* _Your goal_: Copy every line of the data in which the word "http" occurs.

*** Block opens ***

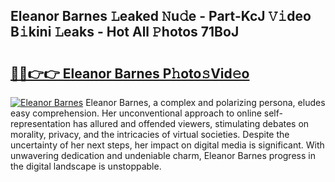 ## Eleanor Barnes 𝙻eaked 𝙽u𝚍e - Part-KcJ 𝚅𝚒deo B𝚒kini 𝙻eaks - Hot All 𝙿hotos 71BoJ

# <h2><a href="http://ld1x07v.urlbe.top/?page=Eleanor+Barnes">🔗🔗👉👉 Eleanor Barnes P𝚑oto𝚜Vid𝚎o</a></h2>

[![Eleanor Barnes](https://i.imgur.com/eBuTRDB.gif)](http://ld1x07v.urlbe.top/?page=Eleanor+Barnes)
Eleanor Barnes, a complex and polarizing persona, eludes easy comprehension. Her unconventional approach to online self-representation has allured and offended viewers, stimulating debates on morality, privacy, and the intricacies of virtual societies. Despite the uncertainty of her next steps, her impact on digital media is significant. With unwavering dedication and undeniable charm, Eleanor Barnes progress in the digital landscape is unstoppable.
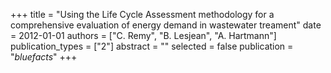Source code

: +++
title = "Using the Life Cycle Assessment methodology for a comprehensive evaluation of energy demand in wastewater treament"
date = 2012-01-01
authors = ["C. Remy", "B. Lesjean", "A. Hartmann"]
publication_types = ["2"]
abstract = ""
selected = false
publication = "*bluefacts*"
+++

*** Block closes ***

* _Problem solution_:
# <h2><a href="http://ld1x07v.urlbe.top/?page=Eleanor+Barnes">🔗🔗👉👉 Eleanor Barnes P𝚑oto𝚜Vid𝚎o</a></h2>
[![Eleanor Barnes](https://i.imgur.com/eBuTRDB.gif)](http://ld1x07v.urlbe.top/?page=Eleanor+Barnes)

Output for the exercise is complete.